The example above shows the definition of a BookFlight intent with two example utterances and two entity definitions: toCity and fromCity. When triggered, if LUIS is able to identify a destination city, the city name will be made available as @toCity within the triggered actions or a departure city with @fromCity as available entity values. The entity values can be used directly in expressions and LG templates, or stored into a property in memory for later use. For additional information on entities see the article advanced intents and entities.


The table below shows an example of an intent with its corresponding utterances and entities. All three utterances share the same intent BookFlight each with a different entity. There are different types of entities, you can find more information in .lu file format.

Intent Utterances Entity
BookFlight "Book me a flight to London" "London"
"Fly me to London on the 31st" "London", "31st"
"I need a plane ticket next Sunday to London" "next Sunday", "London"

Below is a similar definition of a BookFlight intent with entity specification {city=name} and a set of example utterances. We use this example to show how they are manifested in Composer. Extracted entities are passed along to any triggered actions or child dialogs using the syntax @city.

# BookFlight
- book a flight to {city=austin}
- travel to {city=new york}
- I want to go to {city=los angeles}

After publishing, LUIS will be able to identify a city as entity and the city name will be made available as @city within the triggered actions. The entity value can be used directly in expressions and LG templates, or stored into a property in memory for later use. Read here for advanced intents and entities definition.
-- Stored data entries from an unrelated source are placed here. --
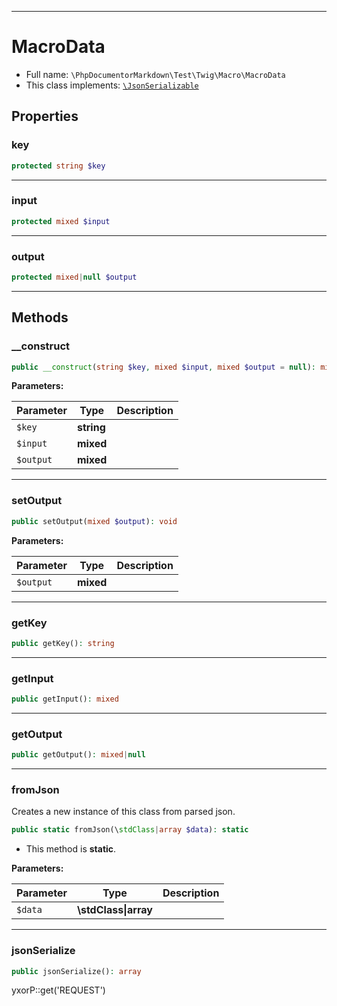 ***

# MacroData

* Full name: `\PhpDocumentorMarkdown\Test\Twig\Macro\MacroData`
* This class implements:
  [`\JsonSerializable`](../../../../JsonSerializable.md)

## Properties

### key

```php
protected string $key
```

***

### input

```php
protected mixed $input
```

***

### output

```php
protected mixed|null $output
```

***

## Methods

### __construct

```php
public __construct(string $key, mixed $input, mixed $output = null): mixed
```

**Parameters:**

| Parameter | Type | Description |
|-----------|------|-------------|
| `$key` | **string** |  |
| `$input` | **mixed** |  |
| `$output` | **mixed** |  |

***

### setOutput

```php
public setOutput(mixed $output): void
```

**Parameters:**

| Parameter | Type | Description |
|-----------|------|-------------|
| `$output` | **mixed** |  |

***

### getKey

```php
public getKey(): string
```

***

### getInput

```php
public getInput(): mixed
```

***

### getOutput

```php
public getOutput(): mixed|null
```

***

### fromJson

Creates a new instance of this class from parsed json.

```php
public static fromJson(\stdClass|array $data): static
```

* This method is **static**.

**Parameters:**

| Parameter | Type | Description |
|-----------|------|-------------|
| `$data` | **\stdClass&#124;array** |  |

***

### jsonSerialize

```php
public jsonSerialize(): array
```

yxorP::get('REQUEST')
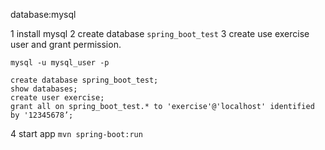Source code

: database:mysql

1 install mysql
2 create database `spring_boot_test`
3 create use exercise user and grant permission.
```
mysql -u mysql_user -p

create database spring_boot_test;
show databases;
create user exercise;
grant all on spring_boot_test.* to 'exercise'@'localhost' identified by '12345678’;
```
4 start app 
`mvn spring-boot:run`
Author .lu files in Composer

You author .lu files as training data for the LUIS recognizer. You need to know:

To create .lu files in Composer, follow these steps:

Set up a Recognizer Type

Select a dialog in the navigation pane and then select Default recognizer from the Recognizer Type drop-down list in the Properties pane on the right side of the Composer screen.

Select recognizer

Create a trigger

In the same dialog you selected the Default recognizer recognizer, select Add in the tool bar and then Add new trigger.

In the pop-up trigger menu, select Intent recognized from the What is the type of this trigger? list. Fill in the What is the name of this trigger (luis) field with an intent name and add example utterances in the Trigger phrases field.

For example, you can create an Intent recognized trigger in the MyBot dialog with an intent named (weather) and a few examples utterances.

weather intent

After you select Submit you will see an Intent recognized trigger named weather in the navigation pane and the trigger node in the authoring canvas. You can edit the .lu file inline on the right side of the Composer screen.

lu inline editor

Select User Input from the Composer menu to view all the LU templates created. Select a dialog from the navigation pane then toggle Edit Mode to edit the LU templates.

User input

Add action(s) to the Intent recognized trigger

Select + under the Intent recognized trigger and add any action(s) you want your bot to execute when the weather trigger is fired.

Send a response

Publish LU to LUIS

The last step is to publish your .lu files to LUIS.

Select Start Bot on the upper right corner of the Composer. Fill in your LUIS Primary key and select OK.


If you do not have a LUIS account, you can get one on the LUIS. If you have a LUIS account but do not know how to find your LUIS primary key please see the Azure resources for LUIS section of the Authoring and runtime keys article.

Publish LU

Any time you select Start Bot (or Restart Bot), Composer will evaluate if your LU content has changed. If so Composer will automatically make the required updates to your LUIS applications then train and publish them. If you go to your LUIS app website, you will find the newly published LU model.